§ Supplied data:
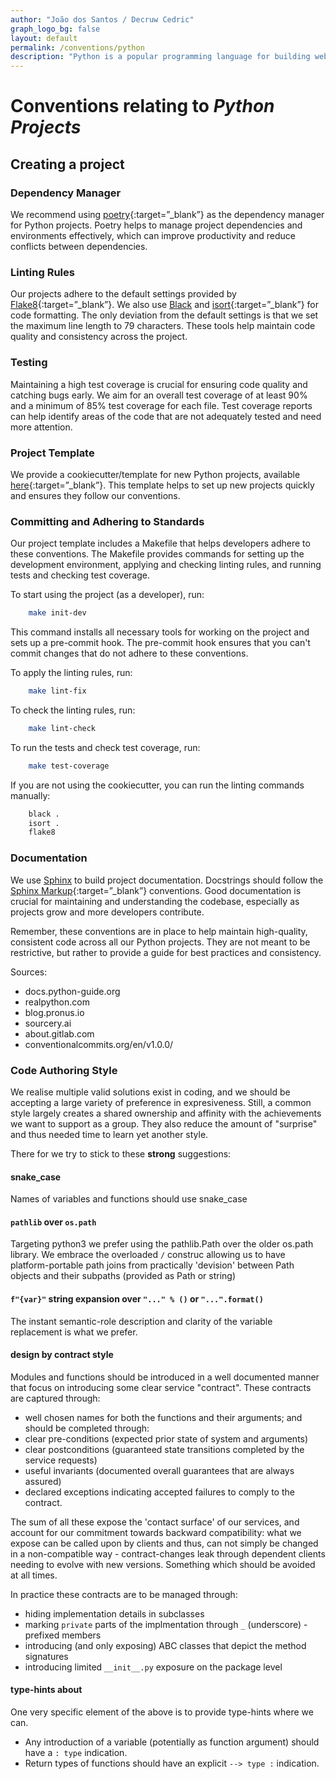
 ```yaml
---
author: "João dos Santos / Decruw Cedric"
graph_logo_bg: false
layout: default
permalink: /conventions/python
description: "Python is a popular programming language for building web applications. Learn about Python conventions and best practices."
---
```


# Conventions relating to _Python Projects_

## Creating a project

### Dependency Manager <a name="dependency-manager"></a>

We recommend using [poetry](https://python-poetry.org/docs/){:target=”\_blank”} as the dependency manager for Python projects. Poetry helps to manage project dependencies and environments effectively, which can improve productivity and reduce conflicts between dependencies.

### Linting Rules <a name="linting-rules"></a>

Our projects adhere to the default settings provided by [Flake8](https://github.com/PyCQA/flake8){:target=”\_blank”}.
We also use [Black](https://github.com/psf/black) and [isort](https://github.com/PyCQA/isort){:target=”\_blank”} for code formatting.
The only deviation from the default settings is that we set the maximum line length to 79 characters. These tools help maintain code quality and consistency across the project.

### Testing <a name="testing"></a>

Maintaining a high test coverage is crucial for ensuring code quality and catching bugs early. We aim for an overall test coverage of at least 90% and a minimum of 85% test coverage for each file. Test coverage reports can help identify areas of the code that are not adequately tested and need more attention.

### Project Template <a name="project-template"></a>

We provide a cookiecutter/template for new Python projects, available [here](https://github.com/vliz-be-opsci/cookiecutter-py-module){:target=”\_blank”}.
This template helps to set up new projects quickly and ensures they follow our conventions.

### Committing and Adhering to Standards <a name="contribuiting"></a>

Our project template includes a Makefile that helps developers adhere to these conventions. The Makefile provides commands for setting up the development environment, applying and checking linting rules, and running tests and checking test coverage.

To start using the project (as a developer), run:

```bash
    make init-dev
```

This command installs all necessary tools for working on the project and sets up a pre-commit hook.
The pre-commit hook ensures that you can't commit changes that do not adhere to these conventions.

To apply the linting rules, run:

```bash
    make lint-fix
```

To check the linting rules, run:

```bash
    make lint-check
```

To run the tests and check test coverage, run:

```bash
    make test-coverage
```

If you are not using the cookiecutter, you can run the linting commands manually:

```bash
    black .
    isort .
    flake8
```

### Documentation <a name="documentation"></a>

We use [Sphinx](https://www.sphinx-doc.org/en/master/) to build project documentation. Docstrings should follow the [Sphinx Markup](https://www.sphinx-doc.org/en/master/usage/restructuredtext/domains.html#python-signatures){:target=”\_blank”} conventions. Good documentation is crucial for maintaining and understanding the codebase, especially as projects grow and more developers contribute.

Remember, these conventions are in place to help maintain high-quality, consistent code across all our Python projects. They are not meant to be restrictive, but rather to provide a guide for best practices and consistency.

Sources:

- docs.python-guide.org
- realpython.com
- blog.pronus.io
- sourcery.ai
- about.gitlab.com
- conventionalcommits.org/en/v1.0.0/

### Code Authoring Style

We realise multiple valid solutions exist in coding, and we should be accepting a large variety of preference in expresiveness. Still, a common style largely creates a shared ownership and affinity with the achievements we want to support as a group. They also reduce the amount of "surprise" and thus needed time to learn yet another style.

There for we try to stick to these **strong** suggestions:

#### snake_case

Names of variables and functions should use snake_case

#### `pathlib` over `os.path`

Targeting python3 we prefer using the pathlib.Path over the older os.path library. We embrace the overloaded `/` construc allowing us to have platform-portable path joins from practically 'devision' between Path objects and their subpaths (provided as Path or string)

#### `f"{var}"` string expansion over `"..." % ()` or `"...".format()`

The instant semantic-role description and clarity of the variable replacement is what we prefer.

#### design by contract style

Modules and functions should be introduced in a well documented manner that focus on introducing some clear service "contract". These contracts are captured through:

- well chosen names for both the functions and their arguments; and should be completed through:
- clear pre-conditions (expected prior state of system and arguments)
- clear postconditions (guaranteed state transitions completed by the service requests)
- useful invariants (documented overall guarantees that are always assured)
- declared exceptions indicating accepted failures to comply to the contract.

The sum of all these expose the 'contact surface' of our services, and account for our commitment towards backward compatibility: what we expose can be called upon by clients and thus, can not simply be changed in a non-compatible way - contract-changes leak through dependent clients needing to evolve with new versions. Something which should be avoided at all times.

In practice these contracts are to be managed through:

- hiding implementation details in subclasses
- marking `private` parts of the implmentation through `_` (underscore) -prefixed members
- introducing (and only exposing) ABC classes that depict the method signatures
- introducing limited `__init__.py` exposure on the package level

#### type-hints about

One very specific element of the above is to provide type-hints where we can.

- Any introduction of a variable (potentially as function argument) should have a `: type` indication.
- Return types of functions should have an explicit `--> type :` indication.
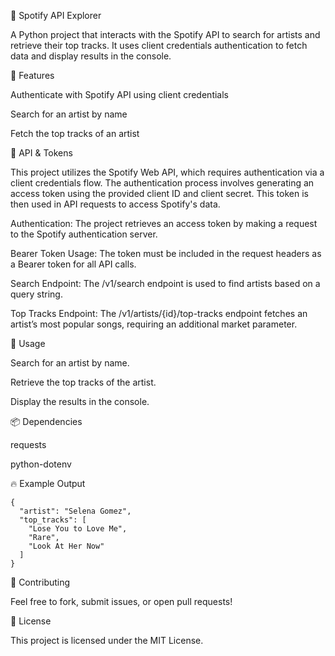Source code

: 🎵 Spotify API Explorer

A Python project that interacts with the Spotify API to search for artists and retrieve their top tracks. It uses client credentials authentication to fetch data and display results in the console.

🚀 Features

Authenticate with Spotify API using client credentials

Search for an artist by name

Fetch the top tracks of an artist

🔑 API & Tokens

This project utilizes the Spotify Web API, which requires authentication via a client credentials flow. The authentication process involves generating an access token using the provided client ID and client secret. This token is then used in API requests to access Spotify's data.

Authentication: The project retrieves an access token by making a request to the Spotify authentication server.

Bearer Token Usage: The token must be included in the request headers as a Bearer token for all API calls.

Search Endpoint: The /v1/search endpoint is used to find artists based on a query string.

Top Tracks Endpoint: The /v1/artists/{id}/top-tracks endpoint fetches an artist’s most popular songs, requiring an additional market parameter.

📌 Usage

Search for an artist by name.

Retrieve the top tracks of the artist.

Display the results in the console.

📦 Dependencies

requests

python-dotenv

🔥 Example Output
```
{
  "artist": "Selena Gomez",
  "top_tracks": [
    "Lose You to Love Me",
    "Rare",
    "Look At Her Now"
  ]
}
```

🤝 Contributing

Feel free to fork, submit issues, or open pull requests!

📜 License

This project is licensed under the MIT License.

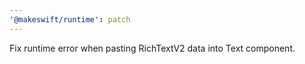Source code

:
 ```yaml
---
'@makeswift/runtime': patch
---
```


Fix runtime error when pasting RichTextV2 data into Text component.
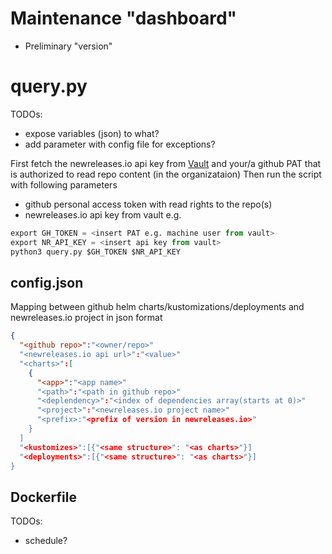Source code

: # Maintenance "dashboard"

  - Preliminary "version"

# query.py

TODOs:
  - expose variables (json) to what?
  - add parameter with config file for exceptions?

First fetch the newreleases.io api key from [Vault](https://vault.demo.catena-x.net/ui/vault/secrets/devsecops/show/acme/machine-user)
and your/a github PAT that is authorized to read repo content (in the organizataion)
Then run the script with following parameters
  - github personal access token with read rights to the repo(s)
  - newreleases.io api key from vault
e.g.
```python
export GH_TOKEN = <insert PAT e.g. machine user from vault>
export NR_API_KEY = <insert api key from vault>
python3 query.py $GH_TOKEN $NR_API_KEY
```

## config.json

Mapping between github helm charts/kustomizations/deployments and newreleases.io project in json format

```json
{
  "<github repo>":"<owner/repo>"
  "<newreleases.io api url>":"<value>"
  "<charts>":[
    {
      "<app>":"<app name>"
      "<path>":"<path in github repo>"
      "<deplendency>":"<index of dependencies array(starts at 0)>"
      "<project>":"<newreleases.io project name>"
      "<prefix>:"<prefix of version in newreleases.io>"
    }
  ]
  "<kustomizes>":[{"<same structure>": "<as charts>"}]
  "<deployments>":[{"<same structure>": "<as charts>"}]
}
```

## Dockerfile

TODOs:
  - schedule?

§ Problem statement: Give the records again exactly, pictures left out.

§ Expected answer:
 ```yaml
---
author: "João dos Santos / Decruw Cedric"
graph_logo_bg: false
layout: default
permalink: /conventions/python
description: "Python is a popular programming language for building web applications. Learn about Python conventions and best practices."
---
```


# Conventions relating to _Python Projects_

## Creating a project

### Dependency Manager <a name="dependency-manager"></a>

We recommend using [poetry](https://python-poetry.org/docs/){:target=”\_blank”} as the dependency manager for Python projects. Poetry helps to manage project dependencies and environments effectively, which can improve productivity and reduce conflicts between dependencies.

### Linting Rules <a name="linting-rules"></a>

Our projects adhere to the default settings provided by [Flake8](https://github.com/PyCQA/flake8){:target=”\_blank”}.
We also use [Black](https://github.com/psf/black) and [isort](https://github.com/PyCQA/isort){:target=”\_blank”} for code formatting.
The only deviation from the default settings is that we set the maximum line length to 79 characters. These tools help maintain code quality and consistency across the project.

### Testing <a name="testing"></a>

Maintaining a high test coverage is crucial for ensuring code quality and catching bugs early. We aim for an overall test coverage of at least 90% and a minimum of 85% test coverage for each file. Test coverage reports can help identify areas of the code that are not adequately tested and need more attention.

### Project Template <a name="project-template"></a>

We provide a cookiecutter/template for new Python projects, available [here](https://github.com/vliz-be-opsci/cookiecutter-py-module){:target=”\_blank”}.
This template helps to set up new projects quickly and ensures they follow our conventions.

### Committing and Adhering to Standards <a name="contribuiting"></a>

Our project template includes a Makefile that helps developers adhere to these conventions. The Makefile provides commands for setting up the development environment, applying and checking linting rules, and running tests and checking test coverage.

To start using the project (as a developer), run:

```bash
    make init-dev
```

This command installs all necessary tools for working on the project and sets up a pre-commit hook.
The pre-commit hook ensures that you can't commit changes that do not adhere to these conventions.

To apply the linting rules, run:

```bash
    make lint-fix
```

To check the linting rules, run:

```bash
    make lint-check
```

To run the tests and check test coverage, run:

```bash
    make test-coverage
```

If you are not using the cookiecutter, you can run the linting commands manually:

```bash
    black .
    isort .
    flake8
```

### Documentation <a name="documentation"></a>

We use [Sphinx](https://www.sphinx-doc.org/en/master/) to build project documentation. Docstrings should follow the [Sphinx Markup](https://www.sphinx-doc.org/en/master/usage/restructuredtext/domains.html#python-signatures){:target=”\_blank”} conventions. Good documentation is crucial for maintaining and understanding the codebase, especially as projects grow and more developers contribute.

Remember, these conventions are in place to help maintain high-quality, consistent code across all our Python projects. They are not meant to be restrictive, but rather to provide a guide for best practices and consistency.

Sources:

- docs.python-guide.org
- realpython.com
- blog.pronus.io
- sourcery.ai
- about.gitlab.com
- conventionalcommits.org/en/v1.0.0/

### Code Authoring Style

We realise multiple valid solutions exist in coding, and we should be accepting a large variety of preference in expresiveness. Still, a common style largely creates a shared ownership and affinity with the achievements we want to support as a group. They also reduce the amount of "surprise" and thus needed time to learn yet another style.

There for we try to stick to these **strong** suggestions:

#### snake_case

Names of variables and functions should use snake_case

#### `pathlib` over `os.path`

Targeting python3 we prefer using the pathlib.Path over the older os.path library. We embrace the overloaded `/` construc allowing us to have platform-portable path joins from practically 'devision' between Path objects and their subpaths (provided as Path or string)

#### `f"{var}"` string expansion over `"..." % ()` or `"...".format()`

The instant semantic-role description and clarity of the variable replacement is what we prefer.

#### design by contract style

Modules and functions should be introduced in a well documented manner that focus on introducing some clear service "contract". These contracts are captured through:

- well chosen names for both the functions and their arguments; and should be completed through:
- clear pre-conditions (expected prior state of system and arguments)
- clear postconditions (guaranteed state transitions completed by the service requests)
- useful invariants (documented overall guarantees that are always assured)
- declared exceptions indicating accepted failures to comply to the contract.

The sum of all these expose the 'contact surface' of our services, and account for our commitment towards backward compatibility: what we expose can be called upon by clients and thus, can not simply be changed in a non-compatible way - contract-changes leak through dependent clients needing to evolve with new versions. Something which should be avoided at all times.

In practice these contracts are to be managed through:

- hiding implementation details in subclasses
- marking `private` parts of the implmentation through `_` (underscore) -prefixed members
- introducing (and only exposing) ABC classes that depict the method signatures
- introducing limited `__init__.py` exposure on the package level

#### type-hints about

One very specific element of the above is to provide type-hints where we can.

- Any introduction of a variable (potentially as function argument) should have a `: type` indication.
- Return types of functions should have an explicit `--> type :` indication.
Source code

: 🎵 Spotify API Explorer

A Python project that interacts with the Spotify API to search for artists and retrieve their top tracks. It uses client credentials authentication to fetch data and display results in the console.

🚀 Features

Authenticate with Spotify API using client credentials

Search for an artist by name

Fetch the top tracks of an artist

🔑 API & Tokens

This project utilizes the Spotify Web API, which requires authentication via a client credentials flow. The authentication process involves generating an access token using the provided client ID and client secret. This token is then used in API requests to access Spotify's data.

Authentication: The project retrieves an access token by making a request to the Spotify authentication server.

Bearer Token Usage: The token must be included in the request headers as a Bearer token for all API calls.

Search Endpoint: The /v1/search endpoint is used to find artists based on a query string.

Top Tracks Endpoint: The /v1/artists/{id}/top-tracks endpoint fetches an artist’s most popular songs, requiring an additional market parameter.

📌 Usage

Search for an artist by name.

Retrieve the top tracks of the artist.

Display the results in the console.

📦 Dependencies

requests

python-dotenv

🔥 Example Output
```
{
  "artist": "Selena Gomez",
  "top_tracks": [
    "Lose You to Love Me",
    "Rare",
    "Look At Her Now"
  ]
}
```

🤝 Contributing

Feel free to fork, submit issues, or open pull requests!

📜 License

This project is licensed under the MIT License.

Source code

:
 ```yaml
---
'@makeswift/runtime': patch
---
```


Fix runtime error when pasting RichTextV2 data into Text component.
Source code

: # Maintenance "dashboard"

  - Preliminary "version"

# query.py

TODOs:
  - expose variables (json) to what?
  - add parameter with config file for exceptions?

First fetch the newreleases.io api key from [Vault](https://vault.demo.catena-x.net/ui/vault/secrets/devsecops/show/acme/machine-user)
and your/a github PAT that is authorized to read repo content (in the organizataion)
Then run the script with following parameters
  - github personal access token with read rights to the repo(s)
  - newreleases.io api key from vault
e.g.
```python
export GH_TOKEN = <insert PAT e.g. machine user from vault>
export NR_API_KEY = <insert api key from vault>
python3 query.py $GH_TOKEN $NR_API_KEY
```

## config.json

Mapping between github helm charts/kustomizations/deployments and newreleases.io project in json format

```json
{
  "<github repo>":"<owner/repo>"
  "<newreleases.io api url>":"<value>"
  "<charts>":[
    {
      "<app>":"<app name>"
      "<path>":"<path in github repo>"
      "<deplendency>":"<index of dependencies array(starts at 0)>"
      "<project>":"<newreleases.io project name>"
      "<prefix>:"<prefix of version in newreleases.io>"
    }
  ]
  "<kustomizes>":[{"<same structure>": "<as charts>"}]
  "<deployments>":[{"<same structure>": "<as charts>"}]
}
```

## Dockerfile

TODOs:
  - schedule?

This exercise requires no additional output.